Speaking to EDGE, Ubisoft Reflections founder Martin Edmondson said the game's shift mechanic - by which Tanner jumps from one vehicle to the next - was the basis for the game's narrative.
"The idea was: Google Earth live," he explained.
"Everyone’s been on Google Earth and has had fun finding their house or where they work, but of course that’s a static photograph taken six months or a year ago. We wanted to be able to pull out and see the whole world running – all the cars driving round, all the people walking around and going on about their daily life – and you could be any car you want, you can be any person in that city.

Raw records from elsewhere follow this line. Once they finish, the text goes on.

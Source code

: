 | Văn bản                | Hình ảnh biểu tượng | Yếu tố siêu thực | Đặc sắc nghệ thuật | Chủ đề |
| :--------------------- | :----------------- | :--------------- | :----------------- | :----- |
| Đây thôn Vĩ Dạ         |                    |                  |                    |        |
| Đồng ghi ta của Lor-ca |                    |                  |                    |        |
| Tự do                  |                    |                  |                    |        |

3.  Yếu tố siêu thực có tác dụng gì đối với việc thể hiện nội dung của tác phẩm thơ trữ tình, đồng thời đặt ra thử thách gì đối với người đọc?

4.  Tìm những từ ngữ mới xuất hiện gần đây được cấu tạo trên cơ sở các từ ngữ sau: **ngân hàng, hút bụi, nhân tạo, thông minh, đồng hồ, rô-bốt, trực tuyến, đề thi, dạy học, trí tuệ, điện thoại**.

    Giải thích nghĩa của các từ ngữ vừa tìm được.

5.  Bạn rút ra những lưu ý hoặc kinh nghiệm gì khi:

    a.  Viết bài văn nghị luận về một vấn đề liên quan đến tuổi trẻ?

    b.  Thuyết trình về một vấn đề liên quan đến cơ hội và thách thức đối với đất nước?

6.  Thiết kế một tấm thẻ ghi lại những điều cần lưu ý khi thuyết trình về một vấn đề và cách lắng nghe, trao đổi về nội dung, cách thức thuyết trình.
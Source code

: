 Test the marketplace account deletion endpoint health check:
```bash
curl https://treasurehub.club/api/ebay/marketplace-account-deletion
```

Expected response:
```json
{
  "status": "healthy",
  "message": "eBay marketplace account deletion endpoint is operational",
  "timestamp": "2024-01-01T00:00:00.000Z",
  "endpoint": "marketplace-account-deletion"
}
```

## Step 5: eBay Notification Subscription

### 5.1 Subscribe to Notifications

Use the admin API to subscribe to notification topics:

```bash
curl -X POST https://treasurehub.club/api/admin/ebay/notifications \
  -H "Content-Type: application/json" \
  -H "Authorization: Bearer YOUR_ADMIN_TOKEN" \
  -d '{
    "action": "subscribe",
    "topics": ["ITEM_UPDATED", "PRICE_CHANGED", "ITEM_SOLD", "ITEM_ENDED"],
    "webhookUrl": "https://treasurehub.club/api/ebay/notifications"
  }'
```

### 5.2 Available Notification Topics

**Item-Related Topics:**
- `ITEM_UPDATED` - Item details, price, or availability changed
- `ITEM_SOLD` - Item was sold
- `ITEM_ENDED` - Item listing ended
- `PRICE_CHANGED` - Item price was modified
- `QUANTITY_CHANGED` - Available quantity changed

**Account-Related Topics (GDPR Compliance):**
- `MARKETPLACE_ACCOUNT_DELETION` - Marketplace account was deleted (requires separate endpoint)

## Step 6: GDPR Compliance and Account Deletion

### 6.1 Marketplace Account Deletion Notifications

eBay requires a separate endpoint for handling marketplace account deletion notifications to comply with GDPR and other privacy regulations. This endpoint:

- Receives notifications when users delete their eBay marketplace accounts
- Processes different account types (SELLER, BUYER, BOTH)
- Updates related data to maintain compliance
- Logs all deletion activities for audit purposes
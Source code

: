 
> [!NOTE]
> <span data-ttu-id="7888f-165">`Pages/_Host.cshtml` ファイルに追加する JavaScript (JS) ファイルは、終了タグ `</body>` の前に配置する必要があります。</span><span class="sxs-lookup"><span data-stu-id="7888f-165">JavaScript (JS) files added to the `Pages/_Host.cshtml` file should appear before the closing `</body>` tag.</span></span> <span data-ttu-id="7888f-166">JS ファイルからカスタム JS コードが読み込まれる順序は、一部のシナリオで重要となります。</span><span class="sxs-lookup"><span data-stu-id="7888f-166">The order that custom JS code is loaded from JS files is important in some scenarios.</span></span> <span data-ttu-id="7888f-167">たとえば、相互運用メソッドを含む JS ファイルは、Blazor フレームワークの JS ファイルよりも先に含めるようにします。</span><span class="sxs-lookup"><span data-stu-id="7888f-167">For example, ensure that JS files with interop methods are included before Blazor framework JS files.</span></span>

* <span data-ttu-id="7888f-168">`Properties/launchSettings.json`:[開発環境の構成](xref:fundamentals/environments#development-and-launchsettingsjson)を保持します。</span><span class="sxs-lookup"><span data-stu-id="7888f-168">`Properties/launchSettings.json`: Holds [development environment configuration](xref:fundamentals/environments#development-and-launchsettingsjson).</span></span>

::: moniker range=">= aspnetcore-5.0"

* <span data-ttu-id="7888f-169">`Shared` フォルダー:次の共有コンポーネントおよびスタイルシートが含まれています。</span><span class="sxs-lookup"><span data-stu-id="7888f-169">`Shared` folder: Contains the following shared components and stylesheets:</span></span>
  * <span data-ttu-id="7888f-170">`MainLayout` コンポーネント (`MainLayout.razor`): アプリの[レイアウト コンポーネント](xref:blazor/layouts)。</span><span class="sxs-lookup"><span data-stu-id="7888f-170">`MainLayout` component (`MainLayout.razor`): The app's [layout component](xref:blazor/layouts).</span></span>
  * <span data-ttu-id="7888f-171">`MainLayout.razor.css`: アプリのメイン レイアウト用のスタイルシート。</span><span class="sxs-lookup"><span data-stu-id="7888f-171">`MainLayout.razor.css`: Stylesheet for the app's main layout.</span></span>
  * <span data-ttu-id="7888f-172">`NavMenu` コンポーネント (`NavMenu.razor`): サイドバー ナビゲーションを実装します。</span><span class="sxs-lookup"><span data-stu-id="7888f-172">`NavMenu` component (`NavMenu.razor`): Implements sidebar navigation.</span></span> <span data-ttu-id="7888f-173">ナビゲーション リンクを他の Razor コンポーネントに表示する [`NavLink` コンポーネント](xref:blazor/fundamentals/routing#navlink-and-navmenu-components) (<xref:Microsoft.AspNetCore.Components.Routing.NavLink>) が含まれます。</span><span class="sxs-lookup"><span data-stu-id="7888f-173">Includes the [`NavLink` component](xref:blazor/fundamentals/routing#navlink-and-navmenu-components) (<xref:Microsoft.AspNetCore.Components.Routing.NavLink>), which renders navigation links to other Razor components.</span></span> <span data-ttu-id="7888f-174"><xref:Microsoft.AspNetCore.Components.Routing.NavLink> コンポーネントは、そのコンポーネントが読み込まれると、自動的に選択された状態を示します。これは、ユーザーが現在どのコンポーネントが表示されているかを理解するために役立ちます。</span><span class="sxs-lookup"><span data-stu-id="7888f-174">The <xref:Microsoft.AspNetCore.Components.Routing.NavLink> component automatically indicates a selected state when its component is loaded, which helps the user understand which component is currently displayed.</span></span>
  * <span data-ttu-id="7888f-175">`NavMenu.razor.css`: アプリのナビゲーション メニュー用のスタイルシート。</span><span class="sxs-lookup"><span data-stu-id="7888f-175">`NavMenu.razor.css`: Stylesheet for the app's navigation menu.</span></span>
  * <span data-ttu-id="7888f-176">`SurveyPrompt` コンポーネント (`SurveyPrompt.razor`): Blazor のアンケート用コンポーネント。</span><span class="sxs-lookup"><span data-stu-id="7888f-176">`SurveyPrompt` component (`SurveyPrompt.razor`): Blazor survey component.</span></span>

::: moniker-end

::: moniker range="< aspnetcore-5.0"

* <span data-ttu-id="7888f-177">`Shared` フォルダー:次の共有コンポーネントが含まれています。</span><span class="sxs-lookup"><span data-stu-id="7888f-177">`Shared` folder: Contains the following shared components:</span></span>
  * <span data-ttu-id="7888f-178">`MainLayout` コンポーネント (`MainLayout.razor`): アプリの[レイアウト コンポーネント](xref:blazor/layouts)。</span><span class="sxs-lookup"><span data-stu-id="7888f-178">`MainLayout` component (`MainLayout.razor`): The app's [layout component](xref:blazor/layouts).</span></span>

"So we then set about designing a system that would be very reactive and fun, and part of the enjoyment and skill of playing would be the use of Shift."
Edmondson said he didn't want the reportedly delightful Shift mechanic to be a gimmick tacked onto the multiplayer, but to be built into the single player campaign - necessitating Tanner's head injury, resultant coma, and the dream in which the game takes place.
Although may developers forefront narrative, injecting heavy drama, Ubisoft Reflections took a light-hearted approach markedly distinct from earlier games' grim tone.
"We did not want this to take itself too seriously. We didn’t want to be pretentious with it, because when you describe what’s actually happening it’s a tricky sell. So the first thing we wanted to do was to lighten the tone," Edmonson explained.
"It also gave us an incredible amount of opportunity for humour. You can imagine Tanner shifting into a huge range of people in the city, and the passenger sitting next to him thinks it’s the same person, so Tanner has to very quickly work out who he is, what situation he’s in and find adequate responses. You find quite a lot of funny dialogue when he suddenly shifts into somebody and he doesn’t know and gets a broadside comment from the person sitting next to him."
As such, Reflections recorded over 80,000 lines of dialogue for the hundreds of characters Tanner could meet on his psychic travels, even going so far as to write stories for these extras.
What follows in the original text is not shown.